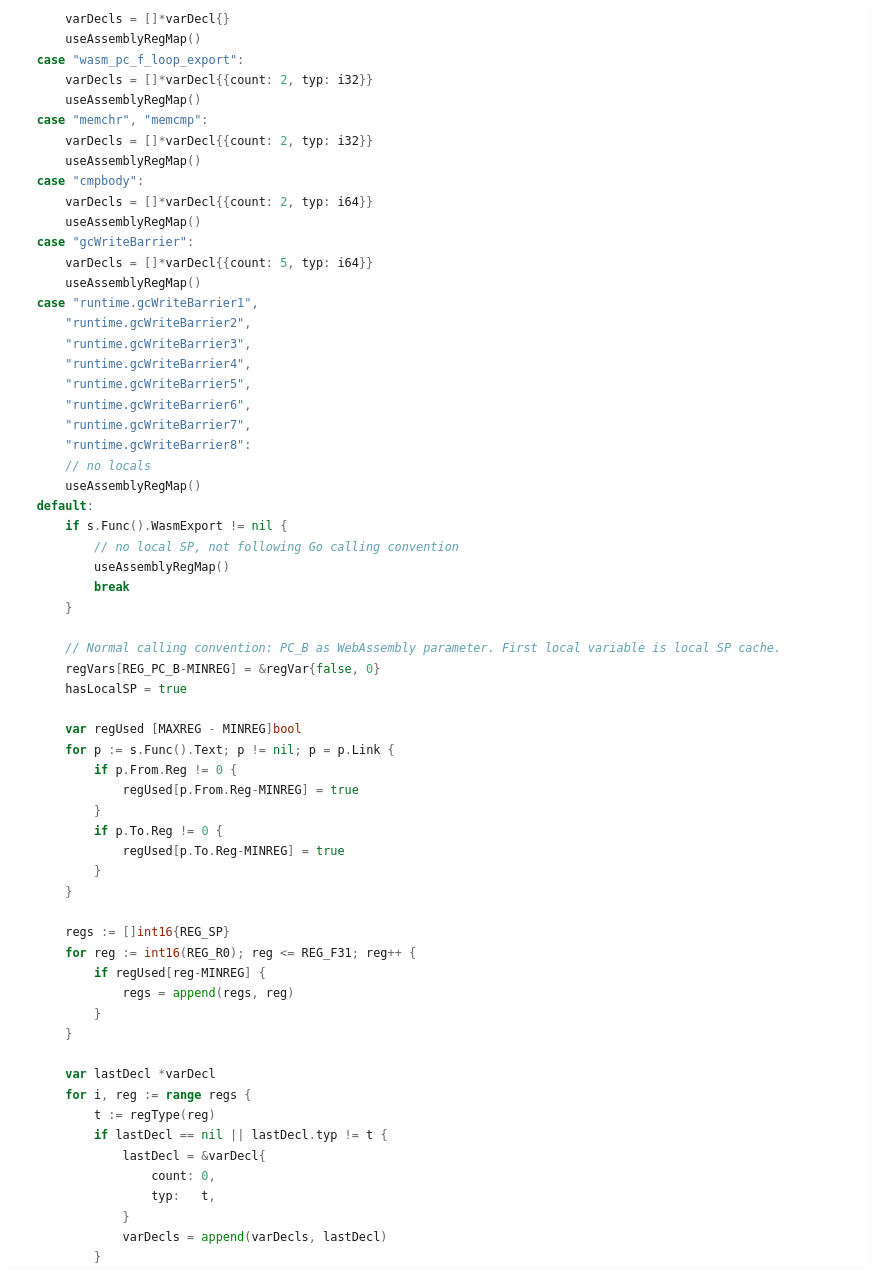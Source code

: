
 ```go
		varDecls = []*varDecl{}
		useAssemblyRegMap()
	case "wasm_pc_f_loop_export":
		varDecls = []*varDecl{{count: 2, typ: i32}}
		useAssemblyRegMap()
	case "memchr", "memcmp":
		varDecls = []*varDecl{{count: 2, typ: i32}}
		useAssemblyRegMap()
	case "cmpbody":
		varDecls = []*varDecl{{count: 2, typ: i64}}
		useAssemblyRegMap()
	case "gcWriteBarrier":
		varDecls = []*varDecl{{count: 5, typ: i64}}
		useAssemblyRegMap()
	case "runtime.gcWriteBarrier1",
		"runtime.gcWriteBarrier2",
		"runtime.gcWriteBarrier3",
		"runtime.gcWriteBarrier4",
		"runtime.gcWriteBarrier5",
		"runtime.gcWriteBarrier6",
		"runtime.gcWriteBarrier7",
		"runtime.gcWriteBarrier8":
		// no locals
		useAssemblyRegMap()
	default:
		if s.Func().WasmExport != nil {
			// no local SP, not following Go calling convention
			useAssemblyRegMap()
			break
		}

		// Normal calling convention: PC_B as WebAssembly parameter. First local variable is local SP cache.
		regVars[REG_PC_B-MINREG] = &regVar{false, 0}
		hasLocalSP = true

		var regUsed [MAXREG - MINREG]bool
		for p := s.Func().Text; p != nil; p = p.Link {
			if p.From.Reg != 0 {
				regUsed[p.From.Reg-MINREG] = true
			}
			if p.To.Reg != 0 {
				regUsed[p.To.Reg-MINREG] = true
			}
		}

		regs := []int16{REG_SP}
		for reg := int16(REG_R0); reg <= REG_F31; reg++ {
			if regUsed[reg-MINREG] {
				regs = append(regs, reg)
			}
		}

		var lastDecl *varDecl
		for i, reg := range regs {
			t := regType(reg)
			if lastDecl == nil || lastDecl.typ != t {
				lastDecl = &varDecl{
					count: 0,
					typ:   t,
				}
				varDecls = append(varDecls, lastDecl)
			}
```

--- --- ---

* [Exercise objective] For every line above that includes the string "append", copy the line.

* [Exercise response]
				regs = append(regs, reg)
				varDecls = append(varDecls, lastDecl)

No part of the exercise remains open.